Requirement — In the data that follows, find the line with "4. gcc -o test test.c"; transcribe it, every later line up to the one with "This codebase simulates", and that line as well, exactly and with no others.

[Extracted records]
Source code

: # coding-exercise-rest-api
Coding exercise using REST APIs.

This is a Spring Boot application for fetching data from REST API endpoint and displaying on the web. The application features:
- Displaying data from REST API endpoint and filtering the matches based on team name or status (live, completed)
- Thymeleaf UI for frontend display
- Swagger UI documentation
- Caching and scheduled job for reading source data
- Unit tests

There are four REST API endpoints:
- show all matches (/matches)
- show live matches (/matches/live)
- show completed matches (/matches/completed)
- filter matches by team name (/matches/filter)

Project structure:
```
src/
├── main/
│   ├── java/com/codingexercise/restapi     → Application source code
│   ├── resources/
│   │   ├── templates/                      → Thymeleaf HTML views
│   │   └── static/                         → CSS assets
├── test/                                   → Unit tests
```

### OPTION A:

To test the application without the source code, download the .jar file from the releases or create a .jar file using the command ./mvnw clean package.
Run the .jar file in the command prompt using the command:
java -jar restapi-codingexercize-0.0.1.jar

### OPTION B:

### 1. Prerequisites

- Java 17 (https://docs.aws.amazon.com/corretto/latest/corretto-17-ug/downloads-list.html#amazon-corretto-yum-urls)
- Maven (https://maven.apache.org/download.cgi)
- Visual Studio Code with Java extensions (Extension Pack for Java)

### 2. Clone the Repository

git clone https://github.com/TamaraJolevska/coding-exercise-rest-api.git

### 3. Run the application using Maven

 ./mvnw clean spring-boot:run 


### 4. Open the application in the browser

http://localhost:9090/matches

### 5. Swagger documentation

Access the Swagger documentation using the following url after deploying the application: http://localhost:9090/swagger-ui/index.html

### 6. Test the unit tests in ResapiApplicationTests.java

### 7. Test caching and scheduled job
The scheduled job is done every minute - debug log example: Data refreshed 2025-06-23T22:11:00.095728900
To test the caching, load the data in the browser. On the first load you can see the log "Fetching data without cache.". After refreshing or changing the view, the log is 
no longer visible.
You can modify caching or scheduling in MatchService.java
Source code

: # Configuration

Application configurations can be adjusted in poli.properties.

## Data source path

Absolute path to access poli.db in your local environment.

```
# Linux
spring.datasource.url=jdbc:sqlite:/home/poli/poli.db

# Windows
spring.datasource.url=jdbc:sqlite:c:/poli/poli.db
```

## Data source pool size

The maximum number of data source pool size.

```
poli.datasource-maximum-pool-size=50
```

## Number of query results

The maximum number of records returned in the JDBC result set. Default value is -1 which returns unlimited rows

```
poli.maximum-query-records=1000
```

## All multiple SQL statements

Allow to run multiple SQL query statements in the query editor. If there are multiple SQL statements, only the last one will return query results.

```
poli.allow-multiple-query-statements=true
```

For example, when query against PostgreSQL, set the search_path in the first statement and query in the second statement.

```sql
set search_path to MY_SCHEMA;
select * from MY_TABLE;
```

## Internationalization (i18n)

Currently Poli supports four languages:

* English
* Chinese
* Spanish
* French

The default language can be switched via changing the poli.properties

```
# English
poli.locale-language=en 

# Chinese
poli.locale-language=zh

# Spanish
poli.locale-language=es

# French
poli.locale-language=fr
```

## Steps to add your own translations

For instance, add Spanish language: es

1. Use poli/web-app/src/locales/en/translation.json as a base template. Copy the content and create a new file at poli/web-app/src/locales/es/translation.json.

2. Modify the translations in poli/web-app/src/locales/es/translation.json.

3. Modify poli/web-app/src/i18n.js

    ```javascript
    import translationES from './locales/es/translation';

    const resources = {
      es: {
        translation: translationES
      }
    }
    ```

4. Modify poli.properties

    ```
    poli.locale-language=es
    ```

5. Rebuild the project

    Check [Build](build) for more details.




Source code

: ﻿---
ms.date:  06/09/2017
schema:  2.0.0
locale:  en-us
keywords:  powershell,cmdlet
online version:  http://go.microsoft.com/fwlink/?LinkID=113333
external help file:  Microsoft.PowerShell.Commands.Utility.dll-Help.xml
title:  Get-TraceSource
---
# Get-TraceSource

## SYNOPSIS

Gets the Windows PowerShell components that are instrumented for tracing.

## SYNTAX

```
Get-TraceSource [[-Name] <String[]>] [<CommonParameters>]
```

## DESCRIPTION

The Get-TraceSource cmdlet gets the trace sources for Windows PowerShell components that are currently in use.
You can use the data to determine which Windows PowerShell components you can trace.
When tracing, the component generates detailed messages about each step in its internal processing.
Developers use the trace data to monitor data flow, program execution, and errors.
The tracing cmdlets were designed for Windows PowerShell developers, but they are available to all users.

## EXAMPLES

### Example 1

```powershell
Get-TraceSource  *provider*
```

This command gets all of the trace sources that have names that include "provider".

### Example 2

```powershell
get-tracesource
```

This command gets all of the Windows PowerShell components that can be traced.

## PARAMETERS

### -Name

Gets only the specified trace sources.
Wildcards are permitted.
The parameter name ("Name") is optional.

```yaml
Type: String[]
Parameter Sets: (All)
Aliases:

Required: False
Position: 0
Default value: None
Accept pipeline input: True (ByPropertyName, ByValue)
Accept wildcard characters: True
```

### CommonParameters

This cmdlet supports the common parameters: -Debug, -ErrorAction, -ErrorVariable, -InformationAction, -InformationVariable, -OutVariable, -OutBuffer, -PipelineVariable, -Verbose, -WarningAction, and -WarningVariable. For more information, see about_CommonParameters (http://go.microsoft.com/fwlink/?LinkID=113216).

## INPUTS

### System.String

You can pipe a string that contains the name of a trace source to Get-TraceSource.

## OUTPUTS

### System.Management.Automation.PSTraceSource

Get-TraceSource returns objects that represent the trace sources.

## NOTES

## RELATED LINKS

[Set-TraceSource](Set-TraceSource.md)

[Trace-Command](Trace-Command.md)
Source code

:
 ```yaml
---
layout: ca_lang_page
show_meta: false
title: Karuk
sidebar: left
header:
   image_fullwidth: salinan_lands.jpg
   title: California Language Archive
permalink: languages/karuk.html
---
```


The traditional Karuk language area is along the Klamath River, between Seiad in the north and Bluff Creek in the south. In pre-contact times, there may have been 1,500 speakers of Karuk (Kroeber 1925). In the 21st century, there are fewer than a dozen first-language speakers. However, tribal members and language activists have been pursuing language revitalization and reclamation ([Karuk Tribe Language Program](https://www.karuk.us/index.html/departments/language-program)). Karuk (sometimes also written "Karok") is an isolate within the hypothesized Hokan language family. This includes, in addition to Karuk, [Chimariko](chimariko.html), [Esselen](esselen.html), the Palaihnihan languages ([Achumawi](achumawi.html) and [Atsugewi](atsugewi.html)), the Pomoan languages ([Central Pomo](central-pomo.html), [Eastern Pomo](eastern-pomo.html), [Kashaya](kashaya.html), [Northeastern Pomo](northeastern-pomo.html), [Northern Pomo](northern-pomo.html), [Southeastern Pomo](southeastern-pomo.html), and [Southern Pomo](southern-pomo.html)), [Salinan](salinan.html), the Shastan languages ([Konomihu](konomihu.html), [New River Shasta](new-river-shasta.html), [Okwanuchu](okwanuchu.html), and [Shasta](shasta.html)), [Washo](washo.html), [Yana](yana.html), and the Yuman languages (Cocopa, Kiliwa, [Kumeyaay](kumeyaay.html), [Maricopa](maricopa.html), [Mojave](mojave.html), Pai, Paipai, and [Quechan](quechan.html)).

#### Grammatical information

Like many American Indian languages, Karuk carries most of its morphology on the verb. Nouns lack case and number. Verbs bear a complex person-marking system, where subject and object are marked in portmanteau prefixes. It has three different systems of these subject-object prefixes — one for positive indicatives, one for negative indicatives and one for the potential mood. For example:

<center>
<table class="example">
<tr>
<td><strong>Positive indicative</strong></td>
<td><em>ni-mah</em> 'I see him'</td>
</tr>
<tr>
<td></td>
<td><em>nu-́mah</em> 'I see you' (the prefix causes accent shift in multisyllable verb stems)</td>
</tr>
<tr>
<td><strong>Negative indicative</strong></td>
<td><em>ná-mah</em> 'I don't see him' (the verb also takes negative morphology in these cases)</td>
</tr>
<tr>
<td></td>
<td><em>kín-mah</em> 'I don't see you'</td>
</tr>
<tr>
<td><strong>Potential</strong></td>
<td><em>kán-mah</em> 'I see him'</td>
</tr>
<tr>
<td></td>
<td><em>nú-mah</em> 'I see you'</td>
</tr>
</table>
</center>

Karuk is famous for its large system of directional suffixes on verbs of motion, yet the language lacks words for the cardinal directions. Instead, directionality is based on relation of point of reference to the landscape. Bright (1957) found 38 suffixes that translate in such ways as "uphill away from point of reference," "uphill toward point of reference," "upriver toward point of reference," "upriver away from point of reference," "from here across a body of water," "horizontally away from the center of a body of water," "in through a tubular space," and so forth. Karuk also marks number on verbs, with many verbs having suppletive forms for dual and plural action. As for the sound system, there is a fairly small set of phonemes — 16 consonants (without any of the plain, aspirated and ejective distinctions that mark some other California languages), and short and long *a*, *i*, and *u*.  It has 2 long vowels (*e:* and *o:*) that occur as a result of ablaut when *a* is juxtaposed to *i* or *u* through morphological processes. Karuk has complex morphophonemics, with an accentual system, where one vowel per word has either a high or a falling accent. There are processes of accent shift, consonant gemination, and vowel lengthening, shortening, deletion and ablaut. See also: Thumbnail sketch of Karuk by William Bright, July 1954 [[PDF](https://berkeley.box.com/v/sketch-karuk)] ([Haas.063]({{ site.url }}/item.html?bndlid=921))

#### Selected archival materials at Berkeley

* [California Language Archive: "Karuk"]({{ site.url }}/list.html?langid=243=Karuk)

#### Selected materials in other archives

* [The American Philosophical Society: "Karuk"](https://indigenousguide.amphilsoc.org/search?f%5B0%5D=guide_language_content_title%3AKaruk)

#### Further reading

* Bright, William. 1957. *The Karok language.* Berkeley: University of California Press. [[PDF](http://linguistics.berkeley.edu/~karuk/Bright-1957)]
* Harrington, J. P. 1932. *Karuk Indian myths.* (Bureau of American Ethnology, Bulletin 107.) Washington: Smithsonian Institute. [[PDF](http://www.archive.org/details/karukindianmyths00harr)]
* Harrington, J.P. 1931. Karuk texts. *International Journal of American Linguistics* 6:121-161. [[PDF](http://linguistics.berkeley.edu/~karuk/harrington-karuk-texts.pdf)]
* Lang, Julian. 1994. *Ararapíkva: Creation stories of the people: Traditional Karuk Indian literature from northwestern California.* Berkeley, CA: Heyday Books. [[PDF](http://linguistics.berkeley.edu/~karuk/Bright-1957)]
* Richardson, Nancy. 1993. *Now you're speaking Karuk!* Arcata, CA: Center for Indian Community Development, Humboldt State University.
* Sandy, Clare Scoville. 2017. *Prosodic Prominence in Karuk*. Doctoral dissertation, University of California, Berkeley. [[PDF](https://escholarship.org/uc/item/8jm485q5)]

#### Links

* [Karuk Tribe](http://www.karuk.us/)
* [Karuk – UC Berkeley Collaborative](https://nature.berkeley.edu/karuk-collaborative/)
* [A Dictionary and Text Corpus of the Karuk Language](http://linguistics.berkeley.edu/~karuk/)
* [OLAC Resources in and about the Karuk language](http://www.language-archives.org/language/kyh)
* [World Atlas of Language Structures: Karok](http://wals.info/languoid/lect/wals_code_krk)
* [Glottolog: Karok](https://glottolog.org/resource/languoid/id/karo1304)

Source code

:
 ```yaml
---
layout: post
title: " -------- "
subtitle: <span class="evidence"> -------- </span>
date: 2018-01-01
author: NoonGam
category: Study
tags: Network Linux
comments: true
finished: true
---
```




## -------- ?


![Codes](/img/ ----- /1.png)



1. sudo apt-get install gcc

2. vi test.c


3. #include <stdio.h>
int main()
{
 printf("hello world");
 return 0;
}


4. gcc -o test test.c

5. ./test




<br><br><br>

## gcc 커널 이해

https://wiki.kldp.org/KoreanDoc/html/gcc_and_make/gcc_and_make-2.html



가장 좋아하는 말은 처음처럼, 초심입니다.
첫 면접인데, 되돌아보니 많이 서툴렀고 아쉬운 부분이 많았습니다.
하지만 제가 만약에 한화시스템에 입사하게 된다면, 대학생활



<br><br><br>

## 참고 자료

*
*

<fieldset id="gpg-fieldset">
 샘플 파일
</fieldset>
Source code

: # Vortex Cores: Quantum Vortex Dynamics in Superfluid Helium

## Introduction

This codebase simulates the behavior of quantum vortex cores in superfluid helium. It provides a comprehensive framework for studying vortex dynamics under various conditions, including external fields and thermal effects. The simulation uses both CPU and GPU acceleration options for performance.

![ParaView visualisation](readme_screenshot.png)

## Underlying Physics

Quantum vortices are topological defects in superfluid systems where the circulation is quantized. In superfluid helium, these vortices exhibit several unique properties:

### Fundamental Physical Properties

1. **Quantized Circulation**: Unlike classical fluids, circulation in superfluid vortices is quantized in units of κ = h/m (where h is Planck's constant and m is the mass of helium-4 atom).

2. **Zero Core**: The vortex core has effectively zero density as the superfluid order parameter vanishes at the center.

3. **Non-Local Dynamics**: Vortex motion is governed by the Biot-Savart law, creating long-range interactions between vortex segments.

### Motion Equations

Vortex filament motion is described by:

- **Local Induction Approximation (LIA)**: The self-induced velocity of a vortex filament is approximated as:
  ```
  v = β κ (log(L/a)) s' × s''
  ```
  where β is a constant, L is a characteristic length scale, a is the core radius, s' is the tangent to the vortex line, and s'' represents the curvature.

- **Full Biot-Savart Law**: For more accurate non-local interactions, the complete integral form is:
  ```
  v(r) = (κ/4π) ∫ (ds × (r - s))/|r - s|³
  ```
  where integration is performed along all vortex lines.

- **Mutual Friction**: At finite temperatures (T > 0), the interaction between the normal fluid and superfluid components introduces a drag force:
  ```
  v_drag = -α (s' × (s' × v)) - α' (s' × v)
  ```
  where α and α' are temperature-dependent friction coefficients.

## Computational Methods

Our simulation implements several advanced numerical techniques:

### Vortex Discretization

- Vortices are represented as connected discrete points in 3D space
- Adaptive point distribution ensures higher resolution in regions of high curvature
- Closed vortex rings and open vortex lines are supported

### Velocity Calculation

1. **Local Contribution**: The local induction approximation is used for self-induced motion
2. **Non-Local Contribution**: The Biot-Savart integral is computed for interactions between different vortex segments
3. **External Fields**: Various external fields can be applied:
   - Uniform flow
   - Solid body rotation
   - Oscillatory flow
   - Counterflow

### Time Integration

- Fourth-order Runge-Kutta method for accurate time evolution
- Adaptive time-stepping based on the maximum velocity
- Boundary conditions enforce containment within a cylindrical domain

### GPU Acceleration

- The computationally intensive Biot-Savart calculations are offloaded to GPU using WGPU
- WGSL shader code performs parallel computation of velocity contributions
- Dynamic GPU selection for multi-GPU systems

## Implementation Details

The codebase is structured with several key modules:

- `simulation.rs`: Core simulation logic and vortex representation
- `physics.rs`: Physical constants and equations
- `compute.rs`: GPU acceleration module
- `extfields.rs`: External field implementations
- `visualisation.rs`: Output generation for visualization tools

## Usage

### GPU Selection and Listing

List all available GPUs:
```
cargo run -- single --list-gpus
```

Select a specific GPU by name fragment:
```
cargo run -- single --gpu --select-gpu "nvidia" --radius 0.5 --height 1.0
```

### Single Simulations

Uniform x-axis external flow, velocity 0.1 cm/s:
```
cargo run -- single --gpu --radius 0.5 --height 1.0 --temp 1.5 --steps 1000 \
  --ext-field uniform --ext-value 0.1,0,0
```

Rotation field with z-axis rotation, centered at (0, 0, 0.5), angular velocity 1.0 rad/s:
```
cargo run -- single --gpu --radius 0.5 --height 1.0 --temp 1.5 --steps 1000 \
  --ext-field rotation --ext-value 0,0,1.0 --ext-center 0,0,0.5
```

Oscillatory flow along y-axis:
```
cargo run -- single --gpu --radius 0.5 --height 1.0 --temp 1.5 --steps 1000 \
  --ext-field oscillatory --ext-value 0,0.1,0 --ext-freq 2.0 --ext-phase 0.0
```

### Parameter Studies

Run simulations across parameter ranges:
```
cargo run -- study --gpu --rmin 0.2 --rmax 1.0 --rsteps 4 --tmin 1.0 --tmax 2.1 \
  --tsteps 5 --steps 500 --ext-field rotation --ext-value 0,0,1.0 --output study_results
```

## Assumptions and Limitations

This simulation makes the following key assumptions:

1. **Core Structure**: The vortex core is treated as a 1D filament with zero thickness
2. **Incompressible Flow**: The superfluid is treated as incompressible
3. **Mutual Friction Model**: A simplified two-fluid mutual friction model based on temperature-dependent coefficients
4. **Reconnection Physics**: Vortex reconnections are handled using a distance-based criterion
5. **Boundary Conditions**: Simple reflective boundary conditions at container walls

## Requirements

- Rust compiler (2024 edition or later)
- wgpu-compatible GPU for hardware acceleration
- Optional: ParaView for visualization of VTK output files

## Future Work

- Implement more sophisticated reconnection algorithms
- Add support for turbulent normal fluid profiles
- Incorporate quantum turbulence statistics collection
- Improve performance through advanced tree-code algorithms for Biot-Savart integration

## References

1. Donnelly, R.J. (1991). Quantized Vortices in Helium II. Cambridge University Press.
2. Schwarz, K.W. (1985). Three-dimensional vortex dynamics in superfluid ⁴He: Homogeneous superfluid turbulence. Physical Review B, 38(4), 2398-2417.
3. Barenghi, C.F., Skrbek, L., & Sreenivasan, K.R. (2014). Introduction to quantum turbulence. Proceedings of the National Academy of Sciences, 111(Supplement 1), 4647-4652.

Answer space —
4. gcc -o test test.c

5. ./test




<br><br><br>

## gcc 커널 이해

https://wiki.kldp.org/KoreanDoc/html/gcc_and_make/gcc_and_make-2.html



가장 좋아하는 말은 처음처럼, 초심입니다.
첫 면접인데, 되돌아보니 많이 서툴렀고 아쉬운 부분이 많았습니다.
하지만 제가 만약에 한화시스템에 입사하게 된다면, 대학생활



<br><br><br>

## 참고 자료

*
*

<fieldset id="gpg-fieldset">
 샘플 파일
</fieldset>
Source code

: # Vortex Cores: Quantum Vortex Dynamics in Superfluid Helium

## Introduction

This codebase simulates the behavior of quantum vortex cores in superfluid helium. It provides a comprehensive framework for studying vortex dynamics under various conditions, including external fields and thermal effects. The simulation uses both CPU and GPU acceleration options for performance.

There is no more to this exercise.